In my third article in this series, I’m going to talk a bit about the failure case I hit after installing Fedora 29 on my laptop, and how I was able to get to a command line to fix it. You can read the story up to this point in this article.
To sum up though, I have a Dell Inspiron laptop, with a discrete nvidia video adapter. Fedora’s Nouveau driver does not handle this card well, and I always have video issues right after install, and sometimes after upgrades. Many suggest the use of Bumblebee to get around this, you can do that if you’d like. I’ve never had any luck there. So I just use the proprietary NVIDIA drivers found in RPMFusion. I’ll talk about that more in the next article.
The issue is simple. After a fresh install of Fedora 29, my laptop wont boot. This is because the Nouveau driver just doesn’t get along with my discrete video adapter. An NVIDIA 960M. First boot looked something like this:
That looks fine, until I mention that it’s hung there, for eternity. Power-off is the only way to recover. Can’t even hit ESC to get the console output. Locked up good. If you hit ESC before it gets locked up, you’ll see the following errors:
I was pretty sure I knew that this was the video card, but I did do quite a bit of digging to see what that particular error meant, I came up mostly empty. I got a few good nudges from the Red Hat Accelerators, a group of linux nuts (and Red Hat customers) that I’m a member of. I decided to attack it as the problem I suspected it was, the nouveau problem that I usually have. See, I can clearly remember support for my card getting improved in Nouveau at some point during my previous install of Fedora, so I was a little surprised when this happened.

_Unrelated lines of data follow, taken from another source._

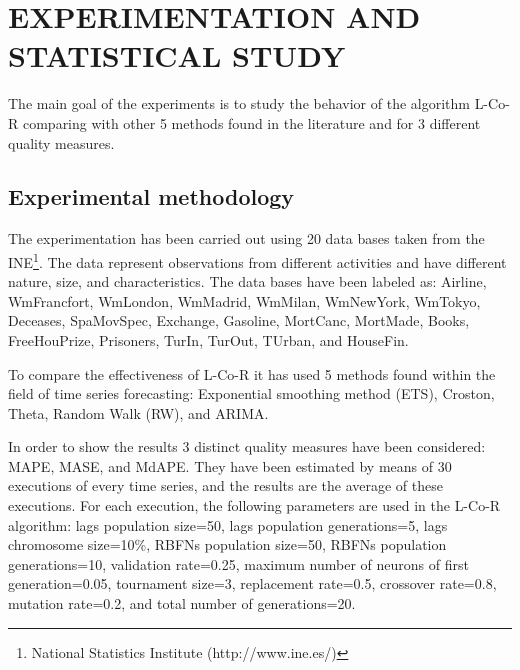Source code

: \documentclass[a4paper,twoside]{article}
\newcommand{\metodo}{L-Co-R}
\begin{document}
\section{\uppercase{Experimentation and statistical study}}
\label{sec:experimentation}

\noindent The main goal of the experiments is to study the behavior of the algorithm {\metodo} comparing with other 5 methods found in the literature and for 3 different quality measures. %


\subsection{Experimental methodology}
\label{experimentalmethodoly}

\noindent The experimentation has been carried out using 20 data bases taken from the INE\footnote{National Statistics Institute (http://www.ine.es/)}. The data represent observations from different activities and have different nature, size, and characteristics. The data bases have been labeled as: Airline, WmFrancfort, WmLondon, WmMadrid, WmMilan, WmNewYork, WmTokyo, Deceases, SpaMovSpec, Exchange, Gasoline, MortCanc, MortMade, Books, FreeHouPrize, Prisoners, TurIn, TurOut, TUrban, and HouseFin. %


To compare the effectiveness of {\metodo} it has used 5 methods found
within the field of time series forecasting: Exponential smoothing
method (ETS), Croston, Theta, Random Walk (RW), and ARIMA. %


In order to show the results 3 distinct quality measures have been
considered: MAPE, MASE, and MdAPE. They have been estimated by means
of 30 executions of every time series, and the results are the average
of these executions. For each execution, the following parameters are
used in the {\metodo} algorithm: lags population size=50, lags
population generations=5, lags chromosome size=10\%, RBFNs population
size=50, RBFNs population generations=10, validation rate=0.25,
maximum number of neurons of first generation=0.05, tournament size=3,
replacement rate=0.5, crossover rate=0.8, mutation rate=0.2, and total
number of generations=20. 
\end{document}
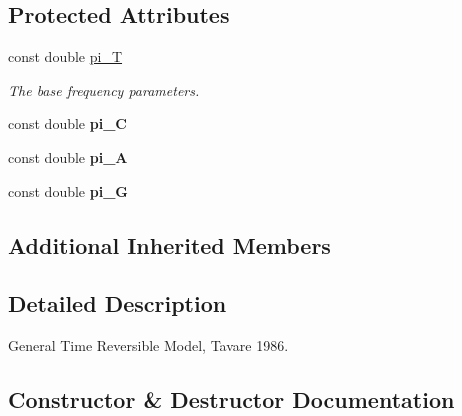 \subsection*{Protected Attributes}
\textbf{ }\par
\begin{DoxyCompactItemize}
\item 
const double \hyperlink{classretrocombinator_1_1GTRModel_ab002dbc62f8e8fbfc94558dd94166bd8}{pi\+\_\+T}
\begin{DoxyCompactList}\small\item\em The base frequency parameters. \end{DoxyCompactList}\item 
\mbox{\label{classretrocombinator_1_1GTRModel_a96e022540f373635aa6e381943a6c784}} 
const double {\bfseries pi\+\_\+C}
\item 
\mbox{\label{classretrocombinator_1_1GTRModel_a5d01f90292efd30b32d3196450fefd51}} 
const double {\bfseries pi\+\_\+A}
\item 
\mbox{\label{classretrocombinator_1_1GTRModel_a799b9eae55da958f079e0747f0a1602d}} 
const double {\bfseries pi\+\_\+G}
\end{DoxyCompactItemize}

\subsection*{Additional Inherited Members}


\subsection{Detailed Description}
General Time Reversible Model, Tavare 1986. 

\subsection{Constructor \& Destructor Documentation}
\mbox{\label{classretrocombinator_1_1GTRModel_addd67a44caae9a477fc986d287dc2e8e}} 
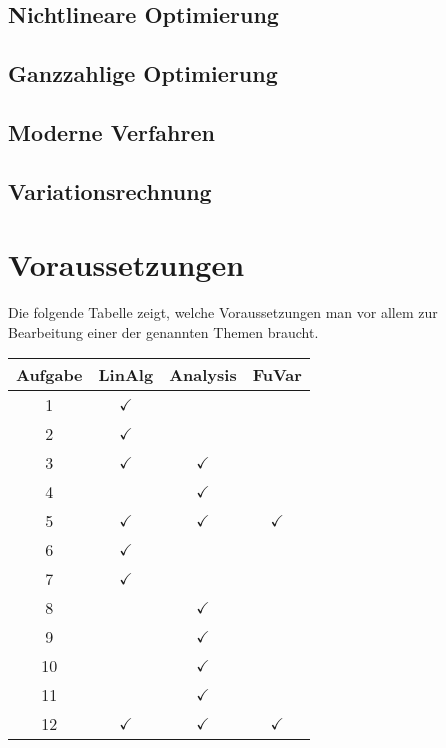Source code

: \documentclass[a4paper,12pt]{article}
\begin{document}
\subsection{Nichtlineare Optimierung}




\subsection{Ganzzahlige Optimierung}


\subsection{Moderne Verfahren}





\subsection{Variationsrechnung}


\section{Voraussetzungen}
Die folgende Tabelle zeigt, welche Voraussetzungen man vor allem
zur Bearbeitung einer der genannten Themen braucht.
\begin{center}
\begin{tabular}{|c|c|c|c|}
\hline
Aufgabe&LinAlg&Analysis&FuVar\\
\hline
 1&$\checkmark$&            &            \\
 2&$\checkmark$&            &            \\
 3&$\checkmark$&$\checkmark$&            \\
 4&            &$\checkmark$&            \\
 5&$\checkmark$&$\checkmark$&$\checkmark$\\
 6&$\checkmark$&            &            \\
 7&$\checkmark$&            &            \\
 8&            &$\checkmark$&            \\
 9&            &$\checkmark$&            \\
10&            &$\checkmark$&            \\
11&            &$\checkmark$&            \\
12&$\checkmark$&$\checkmark$&$\checkmark$\\
\hline
\end{tabular}
\end{center}
\end{document}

I should have known better than to trust my memory.
I started with the usual, interrupt your GRUB boot loader (I usually just hit the up/down arrows during boot until I see the GRUB screen), and edit the Fedora 29 default boot line by selecting it (first in the list) and hitting ‘e’. Then find the line that loads the kernel, it looks like this.
First, let’s disable plymouth for this boot, just remove the two arguments “rhgb” and “quiet”. Then add the infamous line, ‘nomodeset’. This is suposed to disable noveau, from what I’ve read. The nouveau docs actually don’t mention it. I also don’t see it in the kernel docs.. Maybe it’s outdated info? At any rate, I added nomodeset, and nouveau.modeset=0, which IS documented, it disables nouveau. The thing I don’t understand is how that helps? Is X supposed to fall back to some failsafe video driver? Not sure, the internet suggests this, I tried it. It actually didn’t help. I ended up adding “nomodeset nouveau.modeset=0” to the “linux” line in place of the “rhgb quiet” that I removed. That helped, but I still ended up with a system that tried to load X at boot time, and failed. However, it didn’t lock up. So this is progress.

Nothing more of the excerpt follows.